Army Corps, NRC Sign Interagency Agreement
Assistant Secretary of the Army (Civil Works) John P. Woodley, Jr., and Nuclear Regulatory Commission (NRC) Executive Director for Operations Bill Borchardt have signed a revised interagency agreement to improve the effectiveness and efficiency of the regulatory processes related to the development of new nuclear power plants and the expansion of existing plants, according to a Sept. 23 press release.
The two agencies agree to coordinate early in a project's life to ensure that the purpose and need, the suite of alternatives, and evaluation presented in the environmental documentation are suitable for carrying out their respective regulatory responsibilities.
The Department of the Army, through the U.S. Army Corps of Engineers' Civil Works mission, and NRC acknowledge in the revised agreement the separate roles and respective statutes of the two agencies. The agreement provides that the NRC license and the Corps of Engineers' permit processes will begin at the outset of a nuclear power plant project.

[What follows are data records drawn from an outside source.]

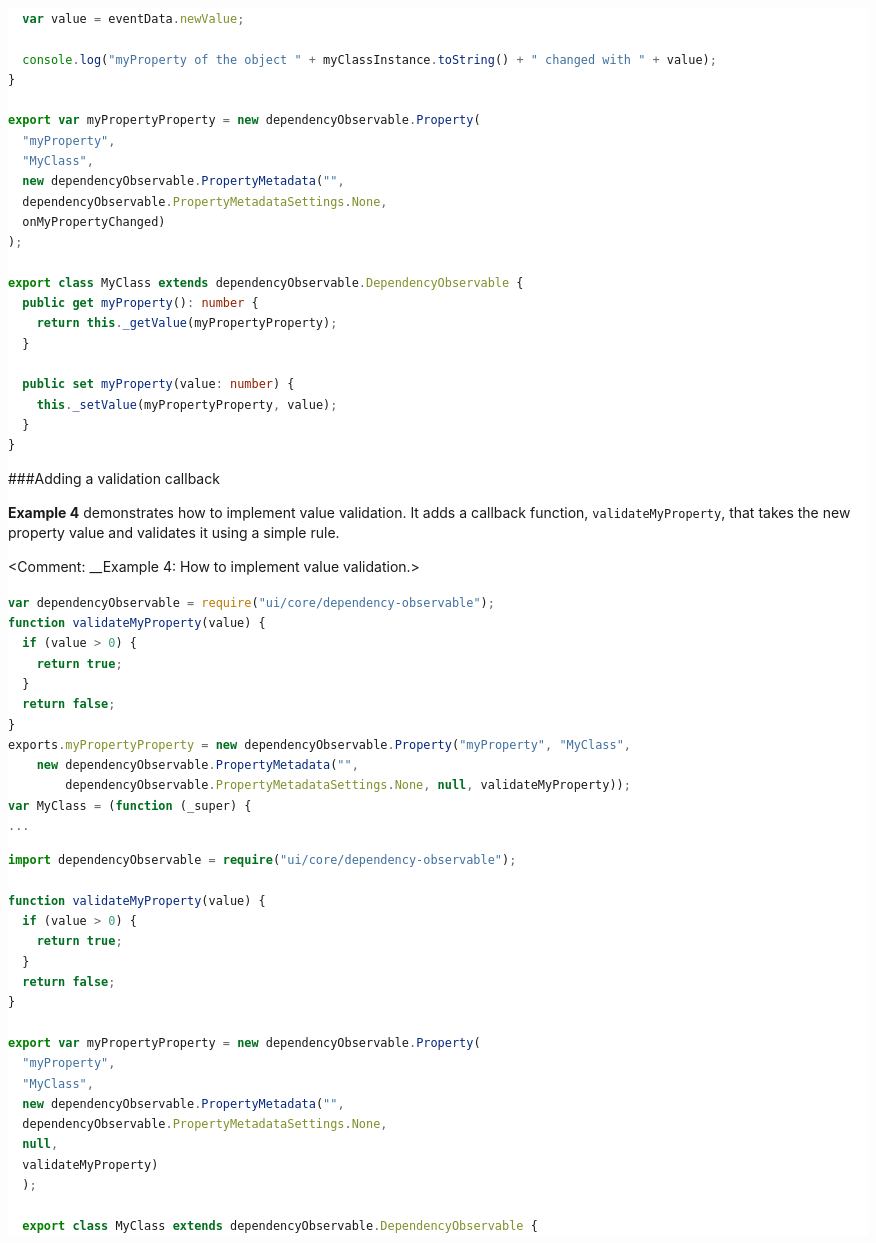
 ``` TypeScript
  var value = eventData.newValue;

  console.log("myProperty of the object " + myClassInstance.toString() + " changed with " + value);
}

export var myPropertyProperty = new dependencyObservable.Property(
  "myProperty",
  "MyClass",
  new dependencyObservable.PropertyMetadata("",
  dependencyObservable.PropertyMetadataSettings.None,
  onMyPropertyChanged)
);

export class MyClass extends dependencyObservable.DependencyObservable {
  public get myProperty(): number {
    return this._getValue(myPropertyProperty);
  }

  public set myProperty(value: number) {
    this._setValue(myPropertyProperty, value);
  }
}
```

###<a id = "validationCallback"></a>Adding a validation callback

__Example 4__ demonstrates how to implement value validation. It adds a callback function, `validateMyProperty`, that takes the new property value and validates it using a simple rule.

<Comment: __Example 4: How to implement value validation.>

``` JavaScript
var dependencyObservable = require("ui/core/dependency-observable");
function validateMyProperty(value) {
  if (value > 0) {
    return true;
  }
  return false;
}
exports.myPropertyProperty = new dependencyObservable.Property("myProperty", "MyClass",
    new dependencyObservable.PropertyMetadata("",
        dependencyObservable.PropertyMetadataSettings.None, null, validateMyProperty));
var MyClass = (function (_super) {
...
```
``` TypeScript
import dependencyObservable = require("ui/core/dependency-observable");

function validateMyProperty(value) {
  if (value > 0) {
    return true;
  }
  return false;
}

export var myPropertyProperty = new dependencyObservable.Property(
  "myProperty",
  "MyClass",
  new dependencyObservable.PropertyMetadata("",
  dependencyObservable.PropertyMetadataSettings.None,
  null,
  validateMyProperty)
  );

  export class MyClass extends dependencyObservable.DependencyObservable {
```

The revised agreement replaces an October 1975 memorandum of understanding between the Corps of Engineers and NRC. The revised agreement clarifies that the NRC is the lead agency for nuclear power plant projects under the National Environmental Policy Act (NEPA) and is responsible for the preparation of the environmental analysis. In this role, NRC will strive to coordinate early with the Corps to address Clean Water Act permitting requirements. The corps will complete an independent permit decision in carrying out its regulatory responsibilities. The agreement also spells out a streamlined dispute resolution process for those instances in which the two agencies cannot agree that a project proposal fully complies with the agencies' respective rules.

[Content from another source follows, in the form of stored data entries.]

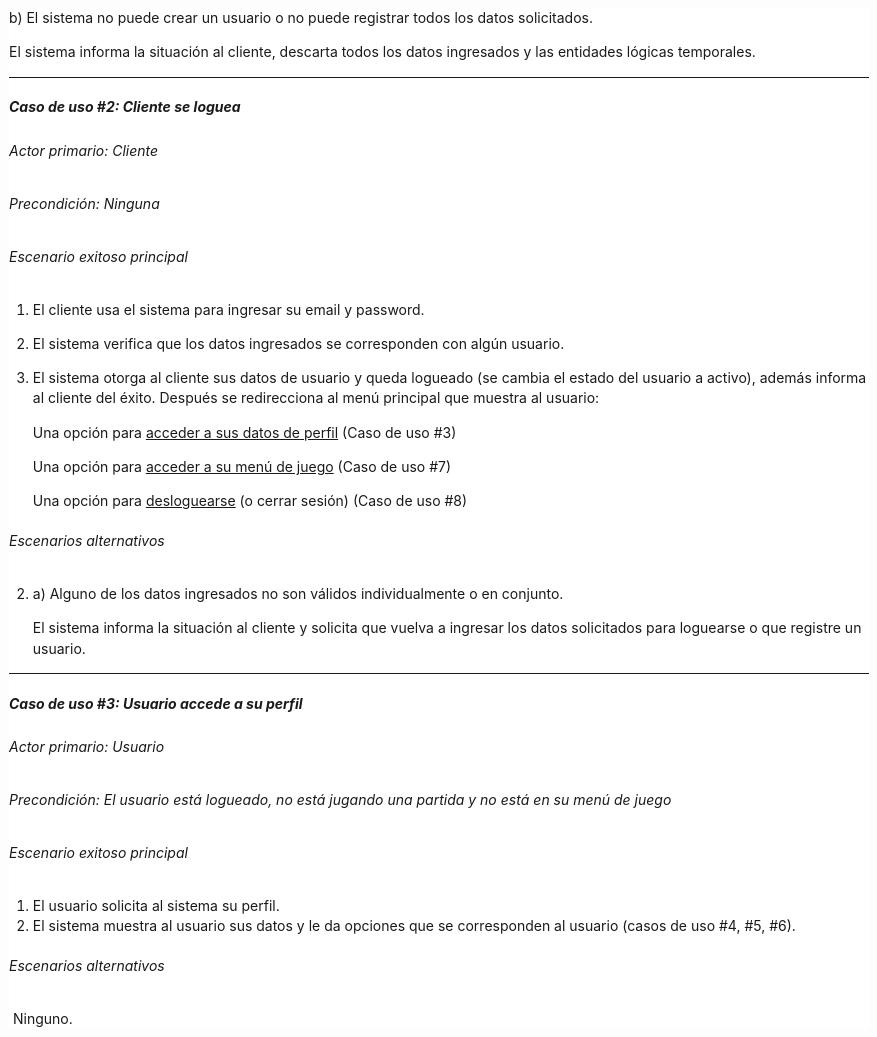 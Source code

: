    b) El sistema no puede crear un usuario o no puede registrar todos los datos solicitados.

   El sistema informa la situación al cliente, descarta todos los datos ingresados y las entidades lógicas temporales.



------



##### Caso de uso #2: Cliente se loguea

###### Actor primario: Cliente

###### Precondición: Ninguna

###### Escenario exitoso principal

1. El cliente usa el sistema para ingresar su email y password.

2. El sistema verifica que los datos ingresados se corresponden con algún usuario.

3. El sistema otorga al cliente sus datos de usuario y queda logueado (se cambia el estado del usuario a activo), además informa al cliente del éxito. Después se redirecciona al menú principal que muestra al usuario:

   Una opción para <u>acceder a sus datos de perfil</u> (Caso de uso #3)

   Una opción para <u>acceder a su menú de juego</u> (Caso de uso #7)

   Una opción para <u>desloguearse</u> (o cerrar sesión) (Caso de uso #8)

###### Escenarios alternativos

2. a) Alguno de los datos ingresados no son válidos individualmente o en conjunto.

   El sistema informa la situación al cliente y solicita que vuelva a ingresar los datos solicitados para loguearse o que registre un usuario.



------



##### Caso de uso #3: Usuario accede a su perfil 

###### Actor primario: Usuario

###### Precondición: El usuario está logueado, no está jugando una partida y no está en su menú de juego

###### Escenario exitoso principal

1. El usuario solicita al sistema su perfil.
2. El sistema muestra al usuario sus datos y le da opciones que se corresponden al usuario (casos de uso #4, #5, #6).

###### Escenarios alternativos

​    Ninguno.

"I'm pleased that this interagency agreement will improve the energy regulatory process and carry out the President's directives to facilitate America's energy independence while assuring the highest standards for environmental quality," said Woodley.

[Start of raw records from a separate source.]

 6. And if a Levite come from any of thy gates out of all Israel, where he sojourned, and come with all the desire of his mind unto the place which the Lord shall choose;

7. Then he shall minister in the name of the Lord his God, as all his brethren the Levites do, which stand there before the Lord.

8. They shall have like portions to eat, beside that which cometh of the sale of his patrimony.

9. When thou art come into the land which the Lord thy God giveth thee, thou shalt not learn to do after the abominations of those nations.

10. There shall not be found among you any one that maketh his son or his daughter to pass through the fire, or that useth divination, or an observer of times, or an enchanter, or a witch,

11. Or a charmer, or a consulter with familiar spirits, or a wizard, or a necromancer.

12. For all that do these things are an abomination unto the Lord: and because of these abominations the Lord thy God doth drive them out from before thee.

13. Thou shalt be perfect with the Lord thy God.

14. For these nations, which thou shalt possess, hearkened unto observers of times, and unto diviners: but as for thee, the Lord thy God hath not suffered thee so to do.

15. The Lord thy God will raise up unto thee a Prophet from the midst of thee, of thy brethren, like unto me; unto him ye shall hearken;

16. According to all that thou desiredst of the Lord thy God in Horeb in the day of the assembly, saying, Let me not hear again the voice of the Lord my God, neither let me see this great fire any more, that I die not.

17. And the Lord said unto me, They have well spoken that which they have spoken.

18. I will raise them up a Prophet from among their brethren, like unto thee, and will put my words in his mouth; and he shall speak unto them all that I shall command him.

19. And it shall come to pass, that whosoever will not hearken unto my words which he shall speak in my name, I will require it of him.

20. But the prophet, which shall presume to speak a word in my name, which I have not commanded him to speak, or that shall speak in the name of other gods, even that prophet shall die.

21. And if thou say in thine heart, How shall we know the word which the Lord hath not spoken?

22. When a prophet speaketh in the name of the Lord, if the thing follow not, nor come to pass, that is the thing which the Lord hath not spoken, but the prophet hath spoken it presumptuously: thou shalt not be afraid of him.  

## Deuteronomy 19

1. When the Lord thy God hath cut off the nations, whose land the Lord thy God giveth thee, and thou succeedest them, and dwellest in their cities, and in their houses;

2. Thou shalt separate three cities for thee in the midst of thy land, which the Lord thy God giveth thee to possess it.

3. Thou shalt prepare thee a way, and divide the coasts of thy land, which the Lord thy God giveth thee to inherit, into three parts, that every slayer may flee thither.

"We're now in a better position to work efficiently with the Corps as we come to our decisions on more than a dozen new reactor applications," said Borchardt. "The technical expertise both agencies bring to bear on these reviews means the public can be confident we'll reach accurate conclusions regarding these projects' potential environmental impacts."
NRC is responsible for licensing nuclear power facilities in accordance with the Energy Reorganization Act of 1974 and the Atomic Energy Act of 1954, and is the lead agency under NEPA for activities related to these facilities. The Corps is responsible for the protecting the waters of the United States, including wetlands, in accordance with Section 10 of the Rivers and Harbors Act of 1899 and Section 404 of the Clean Water Act and administers permits for such purposes.